WORK REQUEST:
With the material below, print exactly the lines between the line holding "need at all?" and the line holding "my dear, what", inclusive. Add nothing else.

DATA FOR THE TASK:
:::::

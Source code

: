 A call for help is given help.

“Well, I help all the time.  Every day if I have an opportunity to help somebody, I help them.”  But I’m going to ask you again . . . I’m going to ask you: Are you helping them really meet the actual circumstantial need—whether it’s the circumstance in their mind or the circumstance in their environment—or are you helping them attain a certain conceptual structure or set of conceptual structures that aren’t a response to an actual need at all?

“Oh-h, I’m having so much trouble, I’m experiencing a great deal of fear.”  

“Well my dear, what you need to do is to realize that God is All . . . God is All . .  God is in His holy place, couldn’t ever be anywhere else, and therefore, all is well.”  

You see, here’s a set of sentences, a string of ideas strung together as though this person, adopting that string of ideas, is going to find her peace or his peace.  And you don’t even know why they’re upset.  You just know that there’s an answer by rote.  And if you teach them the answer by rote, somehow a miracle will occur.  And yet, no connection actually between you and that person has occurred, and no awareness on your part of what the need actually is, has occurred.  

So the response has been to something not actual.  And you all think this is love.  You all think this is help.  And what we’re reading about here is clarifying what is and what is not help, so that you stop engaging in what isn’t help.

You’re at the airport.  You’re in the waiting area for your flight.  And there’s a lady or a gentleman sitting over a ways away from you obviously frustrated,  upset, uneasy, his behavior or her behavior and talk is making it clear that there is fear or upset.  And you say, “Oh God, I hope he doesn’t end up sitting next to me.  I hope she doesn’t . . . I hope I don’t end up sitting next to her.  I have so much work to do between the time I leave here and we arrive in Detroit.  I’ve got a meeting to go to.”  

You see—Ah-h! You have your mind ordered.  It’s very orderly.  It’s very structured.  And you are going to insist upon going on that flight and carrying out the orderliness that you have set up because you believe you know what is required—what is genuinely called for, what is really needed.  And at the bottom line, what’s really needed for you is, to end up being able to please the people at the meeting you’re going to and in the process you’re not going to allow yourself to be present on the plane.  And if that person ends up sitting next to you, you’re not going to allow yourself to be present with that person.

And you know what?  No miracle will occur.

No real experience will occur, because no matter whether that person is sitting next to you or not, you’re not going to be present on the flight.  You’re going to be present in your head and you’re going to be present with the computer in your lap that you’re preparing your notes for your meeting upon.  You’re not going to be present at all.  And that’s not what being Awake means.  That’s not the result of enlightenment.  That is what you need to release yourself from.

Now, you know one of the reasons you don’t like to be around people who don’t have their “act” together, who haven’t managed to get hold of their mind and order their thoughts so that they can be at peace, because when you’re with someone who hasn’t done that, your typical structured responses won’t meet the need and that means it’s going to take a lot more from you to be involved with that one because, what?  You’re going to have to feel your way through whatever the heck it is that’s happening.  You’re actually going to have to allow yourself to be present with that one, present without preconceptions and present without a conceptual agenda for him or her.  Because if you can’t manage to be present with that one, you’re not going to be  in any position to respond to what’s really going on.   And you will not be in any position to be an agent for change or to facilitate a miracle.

:::::

ANSWER SECTION:
“Well, I help all the time.  Every day if I have an opportunity to help somebody, I help them.”  But I’m going to ask you again . . . I’m going to ask you: Are you helping them really meet the actual circumstantial need—whether it’s the circumstance in their mind or the circumstance in their environment—or are you helping them attain a certain conceptual structure or set of conceptual structures that aren’t a response to an actual need at all?

“Oh-h, I’m having so much trouble, I’m experiencing a great deal of fear.”  

“Well my dear, what you need to do is to realize that God is All . . . God is All . .  God is in His holy place, couldn’t ever be anywhere else, and therefore, all is well.”  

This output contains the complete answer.